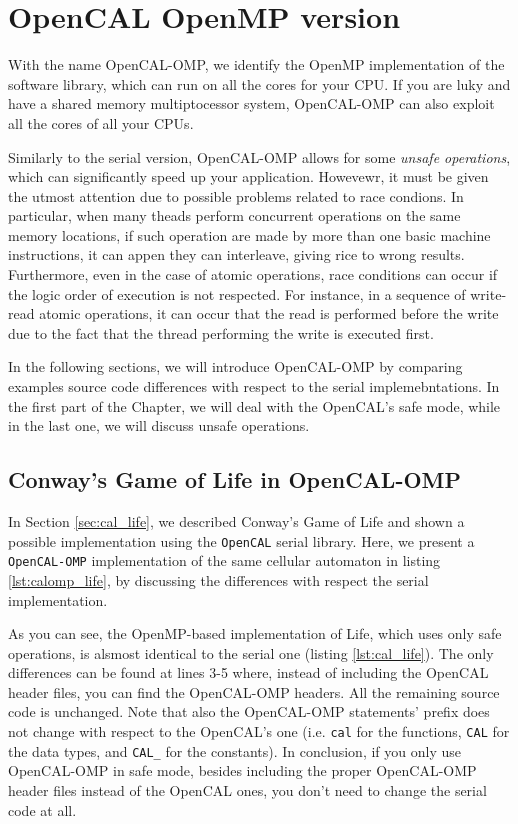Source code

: \chapter{OpenCAL OpenMP version}

With the name OpenCAL-OMP, we identify the OpenMP implementation of
the software library, which can run on all the cores for your CPU. If
you are luky and have a shared memory multiptocessor system,
OpenCAL-OMP can also exploit all the cores of all your CPUs.

Similarly to the serial version, OpenCAL-OMP allows for some
\emph{unsafe operations}, which can significantly speed up your
application. Howevewr, it must be given the utmost attention due to
possible problems related to race condions. In particular, when many
theads perform concurrent operations on the same memory locations, if
such operation are made by more than one basic machine instructions,
it can appen they can interleave, giving rice to wrong
results. Furthermore, even in the case of atomic operations, race
conditions can occur if the logic order of execution is not
respected. For instance, in a sequence of write-read atomic
operations, it can occur that the read is performed before the write
due to the fact that the thread performing the write is executed
first.

In the following sections, we will introduce OpenCAL-OMP by comparing
examples source code differences with respect to the serial
implemebntations. In the first part of the Chapter, we will deal with
the OpenCAL's safe mode, while in the last one, we will discuss unsafe
operations.

\section{Conway's Game of Life in OpenCAL-OMP}

In Section \ref{sec:cal_life}, we described Conway's Game of Life and
shown a possible implementation using the \verb'OpenCAL' serial
library. Here, we present a \verb'OpenCAL-OMP' implementation of the
same cellular automaton in listing \ref{lst:calomp_life}, by
discussing the differences with respect the serial implementation.



As you can see, the OpenMP-based implementation of Life, which uses
only safe operations, is alsmost identical to the serial one (listing
\ref{lst:cal_life}). The only differences can be found at lines 3-5
where, instead of including the OpenCAL header files, you can find the
OpenCAL-OMP headers. All the remaining source code is unchanged. Note
that also the OpenCAL-OMP statements' prefix does not change with
respect to the OpenCAL's one (i.e. \verb'cal' for the functions,
\verb'CAL' for the data types, and \verb'CAL_' for the constants). In
conclusion, if you only use OpenCAL-OMP in safe mode, besides
including the proper OpenCAL-OMP header files instead of the OpenCAL
ones, you don't need to change the serial code at all.

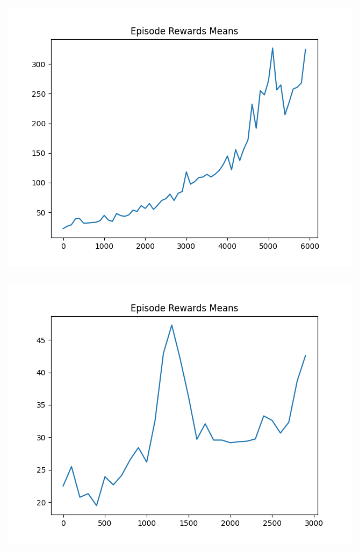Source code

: \begin{figure}[H]
    \centering
    \begin{subfigure}{.47\linewidth}
        \centering
        \includegraphics[width=\textwidth]{pole/2024-06-14_18-50-42_dqn_cartpole_episode_rewards_means.png}
    \end{subfigure}
    \begin{subfigure}{.47\linewidth}
        \centering
        \includegraphics[width=\textwidth]{pole/2024-06-13_19-16-11_dqn_cartpole_episode_rewards_means.png}
    \end{subfigure}
    \begin{subfigure}{.47\linewidth}
        \centering

\end{subfigure}
\end{figure}
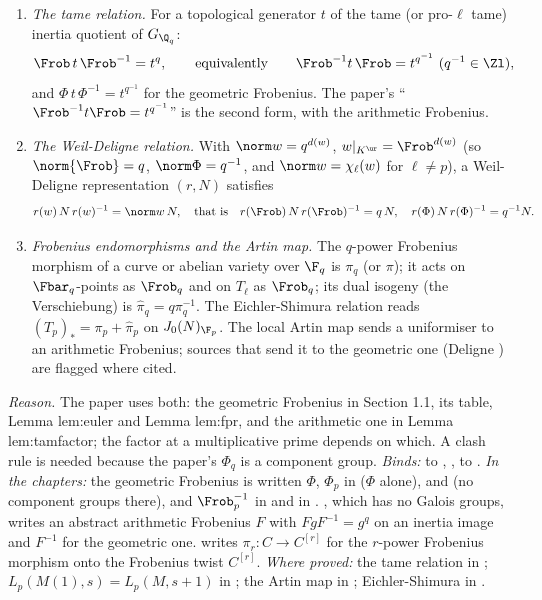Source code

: \begin{convention}
\begin{enumerate}[label=(\alph*)]
geometric Frobenius for $L$-factors and call it $\Frob_p$.
\item \emph{The tame relation.} For a topological generator $t$ of the tame (or pro-$\ell$ tame) inertia quotient of $G_{\Q_q}$:
\[
\Frob\,t\,\Frob^{-1}=t^{q},\qquad\text{equivalently}\qquad\Frob^{-1}t\,\Frob=t^{q^{-1}}\ (q^{-1}\in\Zl),
\]
and $\Phi\,t\,\Phi^{-1}=t^{q^{-1}}$ for the geometric Frobenius.
The paper's ``$\Frob^{-1}t\Frob=t^{q^{-1}}$'' is the second form, with the arithmetic Frobenius.
\item \emph{The Weil-Deligne relation.} With $\norm w=q^{d(w)}$, $w|_{K^{\ur}}=\Frob^{d(w)}$ (so $\norm{\Frob}=q$, $\norm\Phi=q^{-1}$, and
$\norm w=\chi_\ell(w)$ for $\ell\ne p$), a Weil-Deligne representation $(r,N)$ satisfies
\[
r(w)\,N\,r(w)^{-1}=\norm w\,N,\quad\text{that is}\quad r(\Frob)\,N\,r(\Frob)^{-1}=q\,N,\quad r(\Phi)\,N\,r(\Phi)^{-1}=q^{-1}N.
\]
\item \emph{Frobenius endomorphisms and the Artin map.} The $q$-power Frobenius morphism of a curve or abelian variety over $\F_q$
is $\pi_q$ (or $\pi$); it acts on $\Fbar_q$-points as $\Frob_q$ and on $T_\ell$ as $\Frob_q$; its dual isogeny (the Verschiebung) is
$\hat\pi_q=q\pi_q^{-1}$. The Eichler-Shimura relation reads $(T_p)_*=\pi_p+\hat\pi_p$ on $J_0(N)_{\F_p}$. The local Artin map sends a
uniformiser to an arithmetic Frobenius; sources that send it to the geometric one (Deligne \cite{Deligne73}) are flagged where
cited.
\end{enumerate}
\end{convention}

\noindent\emph{Reason.} The paper uses both: the geometric Frobenius in Section 1.1, its table, Lemma lem:euler and
Lemma lem:fpr, and the arithmetic one in Lemma lem:tamfactor; the factor at a multiplicative prime depends on which. A clash rule is
needed because the paper's $\Phi_q$ is a component group. \emph{Binds:}  to ,
,  to . \emph{In the chapters:} the geometric Frobenius is written $\Phi$,
$\Phi_p$ in  ($\Phi$ alone),  and  (no component groups there), and
$\Frob_p^{-1}$ in 
and in . , which has no Galois groups, writes an abstract arithmetic Frobenius $F$ with
$FgF^{-1}=g^q$ on an inertia image and $F^{-1}$ for the geometric one.  writes $\pi_r\colon C\to C^{[r]}$ for the
$r$-power Frobenius morphism onto the Frobenius twist $C^{[r]}$. \emph{Where proved:} the tame relation in ;
$L_p(M(1),s)=L_p(M,s+1)$ in ; the Artin map in ; Eichler-Shimura in .

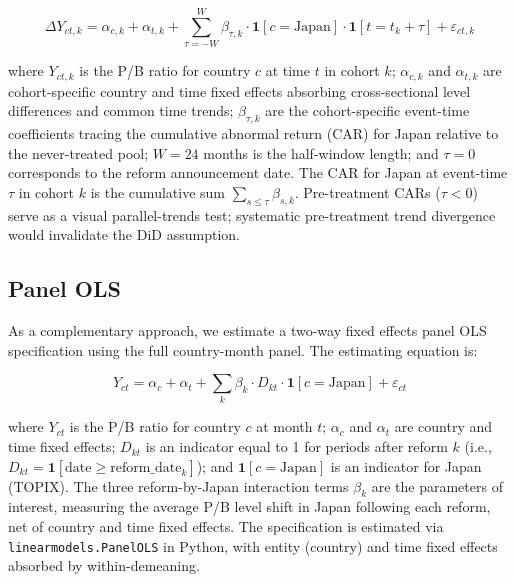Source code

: \documentclass[12pt]{article}
\begin{document}
\begin{equation}
  \Delta Y_{ct,k} = \alpha_{c,k} + \alpha_{t,k} + \sum_{\tau=-W}^{W} \beta_{\tau,k} \cdot \mathbf{1}[c = \text{Japan}] \cdot \mathbf{1}[t = t_k + \tau] + \varepsilon_{ct,k}
  \label{eq:event_study}
\end{equation}

where $Y_{ct,k}$ is the P/B ratio for country $c$ at time $t$ in cohort $k$; $\alpha_{c,k}$
and $\alpha_{t,k}$ are cohort-specific country and time fixed effects absorbing cross-sectional
level differences and common time trends; $\beta_{\tau,k}$ are the cohort-specific event-time
coefficients tracing the cumulative abnormal return (CAR) for Japan relative to the never-treated
pool; $W = 24$ months is the half-window length; and $\tau = 0$ corresponds to the reform
announcement date. The CAR for Japan at event-time $\tau$ in cohort $k$ is the cumulative
sum $\sum_{s \leq \tau} \beta_{s,k}$. Pre-treatment CARs ($\tau < 0$) serve as a visual
parallel-trends test; systematic pre-treatment trend divergence would invalidate the DiD
assumption.

\subsection{Panel OLS}

As a complementary approach, we estimate a two-way fixed effects panel OLS specification
using the full country-month panel. The estimating equation is:

\begin{equation}
  Y_{ct} = \alpha_c + \alpha_t + \sum_{k} \beta_k \cdot D_{kt} \cdot \mathbf{1}[c = \text{Japan}] + \varepsilon_{ct}
  \label{eq:panel_ols}
\end{equation}

where $Y_{ct}$ is the P/B ratio for country $c$ at month $t$; $\alpha_c$ and $\alpha_t$ are
country and time fixed effects; $D_{kt}$ is an indicator equal to 1 for periods after reform
$k$ (i.e., $D_{kt} = \mathbf{1}[\text{date} \geq \text{reform\_date}_k]$); and
$\mathbf{1}[c = \text{Japan}]$ is an indicator for Japan (TOPIX). The three reform-by-Japan
interaction terms $\beta_k$ are the parameters of interest, measuring the average P/B level
shift in Japan following each reform, net of country and time fixed effects. The specification
is estimated via \texttt{linearmodels.PanelOLS} in Python, with entity (country) and time
fixed effects absorbed by within-demeaning.
\end{document}
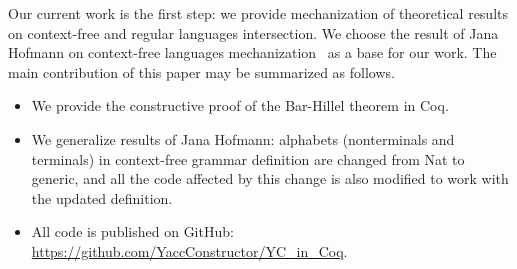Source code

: Our current work is the first step: we provide mechanization of theoretical results on context-free and regular languages intersection.
We choose the result of Jana Hofmann on context-free languages mechanization~\cite{smolkaHofmann2016} as a base for our work.
The main contribution of this paper may be summarized as follows.
\begin{itemize}
\item We provide the constructive proof of the Bar-Hillel theorem in Coq.
\item We generalize results of Jana Hofmann: alphabets (nonterminals and terminals) in context-free grammar definition are changed from Nat to generic, and all the code affected by this change is also modified to work with the updated definition.
\item All code is published on GitHub: \url{https://github.com/YaccConstructor/YC_in_Coq}.
\end{itemize}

## [TASK INSTRUCTIONS]
Copy, from the material, each line that holds the string "includegraphics".

## [RESULT OF THE TASK]
        \includegraphics[width=\textwidth]{pole/2024-06-14_18-50-42_dqn_cartpole_episode_rewards_means.png}
        \includegraphics[width=\textwidth]{pole/2024-06-13_19-16-11_dqn_cartpole_episode_rewards_means.png}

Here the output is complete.